If states or insurers assume that CSR will not be paid and also elect to load all costs onto the Silver plan, states will need to aggressively reach out to the public to encourage active renewals. Auto-renewal will place many people in dominated plans. Silver plans will be dominated for everyone who earns 200 – 400 percent FPL, Gold plans will be significantly less expensive than the benchmark Silver plan in some regions and Bronze plans will be significantly less expensive for most subsidized buyers in most regions.
The choices that states and insurers make always influence the size and relative health of the individual insurance market. In 2018, the impact of these choices will be magnified. Some states like California will see average actuarial value of purchased plans increase even as the cost barrier to purchase Bronze, Gold and Platinum plans declines.
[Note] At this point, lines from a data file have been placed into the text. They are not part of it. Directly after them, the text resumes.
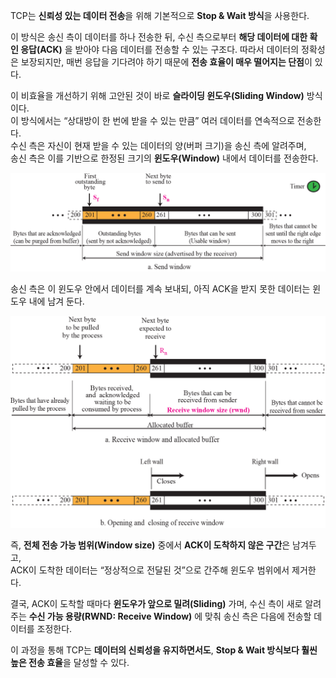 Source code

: TCP는 **신뢰성 있는 데이터 전송**을 위해 기본적으로 **Stop & Wait 방식**을 사용한다.  

이 방식은 송신 측이 데이터를 하나 전송한 뒤, 수신 측으로부터 **해당 데이터에 대한 확인 응답(ACK)** 을 받아야 다음 데이터를 전송할 수 있는 구조다.  따라서 데이터의 정확성은 보장되지만, 매번 응답을 기다려야 하기 때문에 **전송 효율이 매우 떨어지는 단점**이 있다.

이 비효율을 개선하기 위해 고안된 것이 바로 **슬라이딩 윈도우(Sliding Window)** 방식이다.  
이 방식에서는 “상대방이 한 번에 받을 수 있는 만큼” 여러 데이터를 연속적으로 전송한다.  
수신 측은 자신이 현재 받을 수 있는 데이터의 양(버퍼 크기)을 송신 측에 알려주며,  
송신 측은 이를 기반으로 한정된 크기의 **윈도우(Window)** 내에서 데이터를 전송한다.

![](../images/Pasted%20image%2020251013225516.png)

송신 측은 이 윈도우 안에서 데이터를 계속 보내되,  아직 ACK을 받지 못한 데이터는 윈도우 내에 남겨 둔다.  

![](../images/Pasted%20image%2020251013225451.png)

즉, **전체 전송 가능 범위(Window size)** 중에서 **ACK이 도착하지 않은 구간**은 남겨두고,  
ACK이 도착한 데이터는 “정상적으로 전달된 것”으로 간주해 윈도우 범위에서 제거한다.

결국, ACK이 도착할 때마다 **윈도우가 앞으로 밀려(Sliding)** 가며, 수신 측이 새로 알려주는 **수신 가능 용량(RWND: Receive Window)** 에 맞춰 송신 측은 다음에 전송할 데이터를 조정한다.

이 과정을 통해 TCP는 **데이터의 신뢰성을 유지하면서도**, **Stop & Wait 방식보다 훨씬 높은 전송 효율**을 달성할 수 있다. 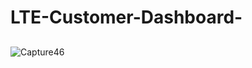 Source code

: # LTE-Customer-Dashboard-
##



![Capture46](https://github.com/Sadeepi/LTE-Customer-Dashboard-/assets/86165230/f1986b96-185a-4b86-958a-f53b5a0b5f62)

















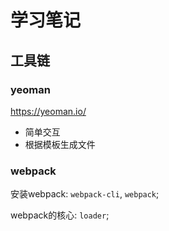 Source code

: # 学习笔记

## 工具链

### yeoman

<https://yeoman.io/>

- 简单交互
- 根据模板生成文件

### webpack

安装webpack: `webpack-cli`, `webpack`;

webpack的核心: `loader`;
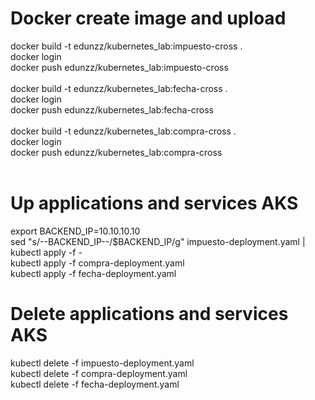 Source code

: # Docker create image and upload
docker build -t edunzz/kubernetes_lab:impuesto-cross .
<br>
docker login
<br>
docker push edunzz/kubernetes_lab:impuesto-cross
<br>
<br>
docker build -t edunzz/kubernetes_lab:fecha-cross .
<br>
docker login
<br>
docker push edunzz/kubernetes_lab:fecha-cross
<br>
<br>
docker build -t edunzz/kubernetes_lab:compra-cross .
<br>
docker login
<br>
docker push edunzz/kubernetes_lab:compra-cross
<br>
<br>

# Up applications and services AKS
export BACKEND_IP=10.10.10.10
<br>
sed "s/--BACKEND_IP--/$BACKEND_IP/g" impuesto-deployment.yaml | kubectl apply -f -
<br>
kubectl apply -f compra-deployment.yaml
<br>
kubectl apply -f fecha-deployment.yaml
<br>
# Delete applications and services AKS
kubectl delete -f impuesto-deployment.yaml
<br>
kubectl delete -f compra-deployment.yaml
<br>
kubectl delete -f fecha-deployment.yaml
<br>
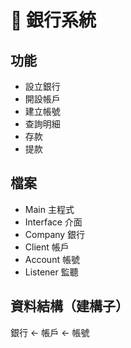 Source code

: # :atm: 銀行系統

## 功能

- 設立銀行
- 開設帳戶
- 建立帳號
- 查詢明細
- 存款
- 提款

## 檔案

- Main 主程式
- Interface 介面
- Company 銀行
- Client 帳戶
- Account 帳號
- Listener 監聽


## 資料結構（建構子）

銀行 <- 帳戶 <- 帳號
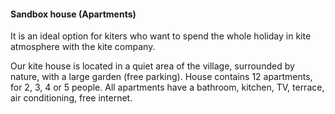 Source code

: #### Sandbox house (Apartments)

It is an ideal option for kiters who want to spend the whole holiday in kite atmosphere with the kite company.

Our kite house is located in a quiet area of the village, surrounded by nature,
with a large garden (free parking). House contains 12 apartments,
for 2, 3, 4 or 5 people. All apartments have a bathroom, kitchen, TV, terrace,
air conditioning, free internet.
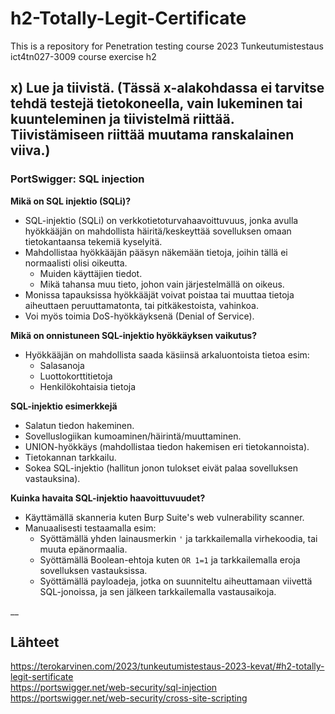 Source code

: # h2-Totally-Legit-Certificate
This is a repository for Penetration testing course 2023 Tunkeutumistestaus ict4tn027-3009 course exercise h2

## x) Lue ja tiivistä. (Tässä x-alakohdassa ei tarvitse tehdä testejä tietokoneella, vain lukeminen tai kuunteleminen ja tiivistelmä riittää. Tiivistämiseen riittää muutama ranskalainen viiva.)

### PortSwigger: SQL injection

__Mikä on SQL injektio (SQLi)?__
* SQL-injektio (SQLi) on verkkotietoturvahaavoittuvuus, jonka avulla hyökkääjän on mahdollista häiritä/keskeyttää sovelluksen omaan tietokantaansa tekemiä kyselyitä.
* Mahdollistaa hyökkääjän pääsyn näkemään tietoja, joihin tällä ei normaalisti olisi oikeutta.
  * Muiden käyttäjien tiedot.
  * Mikä tahansa muu tieto, johon vain järjestelmällä on oikeus.
* Monissa tapauksissa hyökkääjät voivat poistaa tai muuttaa tietoja aiheuttaen peruuttamatonta, tai pitkäkestoista, vahinkoa.
* Voi myös toimia DoS-hyökkäyksenä (Denial of Service).

__Mikä on onnistuneen SQL-injektio hyökkäyksen vaikutus?__
* Hyökkääjän on mahdollista saada käsiinsä arkaluontoista tietoa esim:
  * Salasanoja
  * Luottokorttitietoja
  * Henkilökohtaisia tietoja

__SQL-injektio esimerkkejä__
* Salatun tiedon hakeminen.
* Sovelluslogiikan kumoaminen/häirintä/muuttaminen.
* UNION-hyökkäys (mahdollistaa tiedon hakemisen eri tietokannoista).
* Tietokannan tarkkailu.
* Sokea SQL-injektio (hallitun jonon tulokset eivät palaa sovelluksen vastauksina).

__Kuinka havaita SQL-injektio haavoittuvuudet?__
* Käyttämällä skanneria kuten Burp Suite's web vulnerability scanner.
* Manuaalisesti testaamalla esim:
  * Syöttämällä yhden lainausmerkin `'` ja tarkkailemalla virhekoodia, tai muuta epänormaalia.
  * Syöttämällä Boolean-ehtoja kuten `OR 1=1` ja tarkkailemalla eroja sovelluksen vastauksissa.
  * Syöttämällä payloadeja, jotka on suunniteltu aiheuttamaan viivettä SQL-jonoissa, ja sen jälkeen tarkkailemalla vastausaikoja.
  
__























## Lähteet
https://terokarvinen.com/2023/tunkeutumistestaus-2023-kevat/#h2-totally-legit-sertificate </br>
https://portswigger.net/web-security/sql-injection </br>
https://portswigger.net/web-security/cross-site-scripting </br>
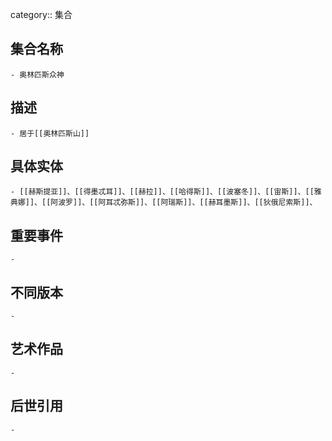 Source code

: category:: 集合
## 集合名称
	- 奥林匹斯众神
## 描述
	- 居于[[奥林匹斯山]]
## 具体实体
	- [[赫斯提亚]]、[[得墨忒耳]]、[[赫拉]]、[[哈得斯]]、[[波塞冬]]、[[宙斯]]、[[雅典娜]]、[[阿波罗]]、[[阿耳忒弥斯]]、[[阿瑞斯]]、[[赫耳墨斯]]、[[狄俄尼索斯]]、
## 重要事件
	-
## 不同版本
	-
## 艺术作品
	-
## 后世引用
	-
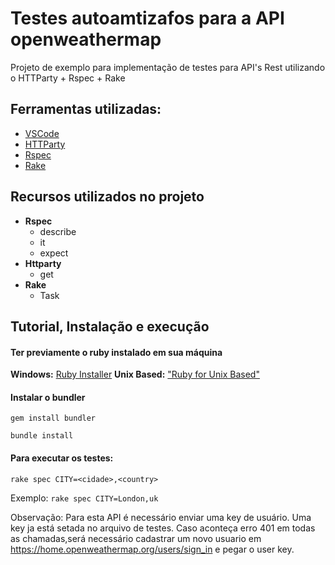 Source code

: # Testes autoamtizafos para a API openweathermap

Projeto de exemplo para implementação de testes para API's Rest utilizando o HTTParty + Rspec + Rake

## Ferramentas utilizadas:
- [VSCode](https://code.visualstudio.com/ "VSCode")
- [HTTParty](https://github.com/jnunemaker/httparty "HTTParty")
- [Rspec](https://github.com/rspec/rspec "Rspec")
- [Rake](https://github.com/ruby/rake "Rake")

## Recursos utilizados no projeto
- **Rspec**
	- describe
	- it
	- expect
- **Httparty**
	- get
- **Rake**
    - Task

## Tutorial, Instalação e execução

#### **Ter previamente o ruby instalado em sua máquina**
**Windows:** [Ruby Installer](https://rubyinstaller.org/  "Ruby Installer")
**Unix Based:** ["Ruby for Unix Based"](https://www.ruby-lang.org/pt/documentation/installation/ "Ruby for Unix Based")

#### Instalar o bundler
`gem install bundler`

`bundle install`

####  Para executar os testes: 
`rake spec CITY=<cidade>,<country>` 

Exemplo: `rake spec CITY=London,uk` 

Observação: Para esta API é necessário enviar uma key de usuário. Uma key ja está setada no arquivo de testes. Caso aconteça erro 401 em todas as chamadas,será necessário cadastrar um novo usuario em https://home.openweathermap.org/users/sign_in e pegar o user key.
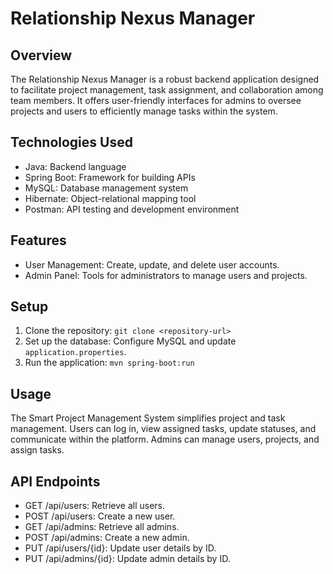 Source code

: # Relationship Nexus Manager

## Overview
The Relationship Nexus Manager is a robust backend application designed to facilitate project
management, task assignment, and collaboration among team members. It offers user-friendly 
interfaces for admins to oversee projects and users to efficiently manage tasks within the 
system.

## Technologies Used
- Java: Backend language
- Spring Boot: Framework for building APIs
- MySQL: Database management system
- Hibernate: Object-relational mapping tool
- Postman: API testing and development environment

## Features
- User Management: Create, update, and delete user accounts.
- Admin Panel: Tools for administrators to manage users and projects.

## Setup
1. Clone the repository: `git clone <repository-url>`
2. Set up the database: Configure MySQL and update `application.properties`.
3. Run the application: `mvn spring-boot:run`

## Usage
The Smart Project Management System simplifies project and task management. Users can log in,
view assigned tasks, update statuses, and communicate within the platform. Admins can manage 
users, projects, and assign tasks.

## API Endpoints
- GET /api/users: Retrieve all users.
- POST /api/users: Create a new user.
- GET /api/admins: Retrieve all admins.
- POST /api/admins: Create a new admin.
- PUT /api/users/{id}: Update user details by ID.
- PUT /api/admins/{id}: Update admin details by ID.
Other states are gambling that the basic market conditions in 2018 will be the same as they were in 2017 despite significant legal, political and policy risk. Those states are assuming that the federal government will continue to make CSR payments — but participating insurers are, to varying degrees, pricing in the risk that those payments will stop. As a result, this choice could result in reduced affordability for unsubsidized prospective enrollees.
If the federal government defaults on its obligation to reimburse insurers for providing CSR as required by statute, insurers must price in the additional actuarial value that CSR provides. The most efficient way to do this is to concentrate the additional premium in plans that provide the additional AV. Short of pricing CSR-enhanced Silver plans precisely according to their actual AV, which no state has done, the nearest states can come is to encourage or instruct insurers to increase the premium for on-exchange Silver plans only. Under this pricing scheme, virtually all enrollees who choose Silver should be eligible for “strong” CSR (AV 94 percent or 87 percent), making it feasible to price on-exchange Silver at Platinum levels. For enrollees above 200 percent FPL, as noted above, Gold plans will be less expensive than similar Silver plans .
Going this route holds most enrollees harmless while actually improving affordability and comprehensiveness of coverage for enrollees with incomes between 200-400 percent FPL, an income group in which takeup of marketplace offerings has been weak. The only loser under this aggressive risk management measure is the federal government, since it will have to pay larger premium subsidies to offset the more expensive silver plans. But Congress can cut those losses by appropriating the funds that the ACA instructs the Treasury to pay to insurers as CSR reimbursement. 2018 rates are mostly locked in at this point. But appropriating funding for 2019 CSRs — well in advance of the rate preparation and filing period in early 2018 — would result in a more stable individual market and smaller premium subsidies in 2019.